### Problem to solve
Your answer should consist of the lines in the following data that contain "helps".

### Dataset records
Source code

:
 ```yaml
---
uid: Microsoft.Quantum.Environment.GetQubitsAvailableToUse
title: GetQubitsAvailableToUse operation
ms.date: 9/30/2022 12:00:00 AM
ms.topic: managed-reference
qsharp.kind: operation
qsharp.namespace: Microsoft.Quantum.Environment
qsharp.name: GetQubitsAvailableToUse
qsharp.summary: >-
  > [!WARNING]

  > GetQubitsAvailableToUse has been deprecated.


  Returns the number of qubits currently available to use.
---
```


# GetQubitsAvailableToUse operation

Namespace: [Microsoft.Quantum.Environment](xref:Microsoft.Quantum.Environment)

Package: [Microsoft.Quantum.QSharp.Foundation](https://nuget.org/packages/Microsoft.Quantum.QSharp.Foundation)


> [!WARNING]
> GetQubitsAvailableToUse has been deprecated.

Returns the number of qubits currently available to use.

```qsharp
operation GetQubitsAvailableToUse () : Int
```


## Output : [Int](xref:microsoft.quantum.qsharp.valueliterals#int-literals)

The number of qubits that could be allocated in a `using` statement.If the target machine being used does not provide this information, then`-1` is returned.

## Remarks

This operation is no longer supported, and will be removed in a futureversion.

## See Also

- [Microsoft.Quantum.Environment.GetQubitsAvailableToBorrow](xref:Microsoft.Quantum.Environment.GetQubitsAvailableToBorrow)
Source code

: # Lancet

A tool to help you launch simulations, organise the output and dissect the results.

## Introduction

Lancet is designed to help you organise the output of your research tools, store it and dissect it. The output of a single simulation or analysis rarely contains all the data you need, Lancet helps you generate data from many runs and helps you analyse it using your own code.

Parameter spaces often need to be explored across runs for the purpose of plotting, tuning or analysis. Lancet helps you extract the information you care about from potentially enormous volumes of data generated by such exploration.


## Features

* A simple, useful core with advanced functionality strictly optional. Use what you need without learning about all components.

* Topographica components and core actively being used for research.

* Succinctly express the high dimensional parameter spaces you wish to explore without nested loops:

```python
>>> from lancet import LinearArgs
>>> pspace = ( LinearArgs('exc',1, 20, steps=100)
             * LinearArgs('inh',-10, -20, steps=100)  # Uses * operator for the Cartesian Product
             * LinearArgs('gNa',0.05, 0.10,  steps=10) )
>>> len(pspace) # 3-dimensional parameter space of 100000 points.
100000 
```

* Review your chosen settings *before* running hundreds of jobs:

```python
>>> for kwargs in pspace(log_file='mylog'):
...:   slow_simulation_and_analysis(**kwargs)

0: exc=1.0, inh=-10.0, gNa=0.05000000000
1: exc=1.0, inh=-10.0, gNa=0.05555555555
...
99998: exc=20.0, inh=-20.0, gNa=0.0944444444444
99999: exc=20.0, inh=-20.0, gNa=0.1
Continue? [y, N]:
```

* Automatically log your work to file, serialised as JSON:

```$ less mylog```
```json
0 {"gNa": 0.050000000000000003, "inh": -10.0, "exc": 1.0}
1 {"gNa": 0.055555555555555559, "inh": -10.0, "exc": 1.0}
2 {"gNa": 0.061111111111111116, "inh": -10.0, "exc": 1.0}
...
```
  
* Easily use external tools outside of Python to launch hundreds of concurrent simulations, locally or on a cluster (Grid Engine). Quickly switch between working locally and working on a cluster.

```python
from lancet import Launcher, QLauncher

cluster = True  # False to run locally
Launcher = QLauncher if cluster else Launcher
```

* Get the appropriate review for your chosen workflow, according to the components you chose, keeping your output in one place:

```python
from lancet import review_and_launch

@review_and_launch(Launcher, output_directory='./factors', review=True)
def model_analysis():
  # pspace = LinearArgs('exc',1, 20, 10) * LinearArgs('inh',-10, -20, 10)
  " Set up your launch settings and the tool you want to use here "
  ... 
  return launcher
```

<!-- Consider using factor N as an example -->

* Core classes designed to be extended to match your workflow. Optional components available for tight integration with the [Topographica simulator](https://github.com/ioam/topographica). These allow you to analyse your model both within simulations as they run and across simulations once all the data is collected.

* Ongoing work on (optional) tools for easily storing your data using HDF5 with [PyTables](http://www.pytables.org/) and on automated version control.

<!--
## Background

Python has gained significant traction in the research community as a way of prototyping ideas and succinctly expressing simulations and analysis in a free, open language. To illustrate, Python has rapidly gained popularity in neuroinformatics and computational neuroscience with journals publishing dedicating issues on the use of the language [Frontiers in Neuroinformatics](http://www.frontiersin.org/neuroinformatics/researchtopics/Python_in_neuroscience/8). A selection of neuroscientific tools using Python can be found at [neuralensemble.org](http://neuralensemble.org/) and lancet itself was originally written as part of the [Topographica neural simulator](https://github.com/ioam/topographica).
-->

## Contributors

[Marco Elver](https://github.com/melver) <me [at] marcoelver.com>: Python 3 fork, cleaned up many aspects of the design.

### Reply to the exercise
Lancet is designed to help you organise the output of your research tools, store it and dissect it. The output of a single simulation or analysis rarely contains all the data you need, Lancet helps you generate data from many runs and helps you analyse it using your own code.
Parameter spaces often need to be explored across runs for the purpose of plotting, tuning or analysis. Lancet helps you extract the information you care about from potentially enormous volumes of data generated by such exploration.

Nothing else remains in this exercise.